• _What the exercise asks_: Could you set down every record exactly as it appears?
** Opening Stored data block **
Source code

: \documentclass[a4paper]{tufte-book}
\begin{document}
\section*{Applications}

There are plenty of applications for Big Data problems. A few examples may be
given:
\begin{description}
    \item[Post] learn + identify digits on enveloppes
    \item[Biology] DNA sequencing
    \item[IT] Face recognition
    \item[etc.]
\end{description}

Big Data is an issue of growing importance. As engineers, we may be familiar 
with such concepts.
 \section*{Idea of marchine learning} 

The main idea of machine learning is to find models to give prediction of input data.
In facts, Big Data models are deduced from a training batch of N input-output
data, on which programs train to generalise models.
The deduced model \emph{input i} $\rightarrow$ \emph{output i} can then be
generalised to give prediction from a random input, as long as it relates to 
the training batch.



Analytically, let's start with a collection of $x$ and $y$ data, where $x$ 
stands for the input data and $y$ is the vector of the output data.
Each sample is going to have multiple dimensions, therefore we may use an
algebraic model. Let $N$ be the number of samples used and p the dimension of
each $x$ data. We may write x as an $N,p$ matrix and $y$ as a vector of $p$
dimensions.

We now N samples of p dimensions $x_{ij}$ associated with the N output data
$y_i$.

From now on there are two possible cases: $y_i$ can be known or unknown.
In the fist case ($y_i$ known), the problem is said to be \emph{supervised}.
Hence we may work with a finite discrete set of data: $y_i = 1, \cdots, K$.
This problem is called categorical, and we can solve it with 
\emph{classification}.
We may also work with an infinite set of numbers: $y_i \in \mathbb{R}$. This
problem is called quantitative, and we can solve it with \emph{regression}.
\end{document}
** Closing Stored data block **
• _Solution for this task_:
Source code

: \documentclass[a4paper]{tufte-book}
\begin{document}
\section*{Applications}

There are plenty of applications for Big Data problems. A few examples may be
given:
\begin{description}
    \item[Post] learn + identify digits on enveloppes
    \item[Biology] DNA sequencing
    \item[IT] Face recognition
    \item[etc.]
\end{description}

Big Data is an issue of growing importance. As engineers, we may be familiar 
with such concepts.
 \section*{Idea of marchine learning} 

The main idea of machine learning is to find models to give prediction of input data.
In facts, Big Data models are deduced from a training batch of N input-output
data, on which programs train to generalise models.
The deduced model \emph{input i} $\rightarrow$ \emph{output i} can then be
generalised to give prediction from a random input, as long as it relates to 
the training batch.



Analytically, let's start with a collection of $x$ and $y$ data, where $x$ 
stands for the input data and $y$ is the vector of the output data.
Each sample is going to have multiple dimensions, therefore we may use an
algebraic model. Let $N$ be the number of samples used and p the dimension of
each $x$ data. We may write x as an $N,p$ matrix and $y$ as a vector of $p$
dimensions.

We now N samples of p dimensions $x_{ij}$ associated with the N output data
$y_i$.

From now on there are two possible cases: $y_i$ can be known or unknown.
In the fist case ($y_i$ known), the problem is said to be \emph{supervised}.
Hence we may work with a finite discrete set of data: $y_i = 1, \cdots, K$.
This problem is called categorical, and we can solve it with 
\emph{classification}.
We may also work with an infinite set of numbers: $y_i \in \mathbb{R}$. This
problem is called quantitative, and we can solve it with \emph{regression}.
\end{document}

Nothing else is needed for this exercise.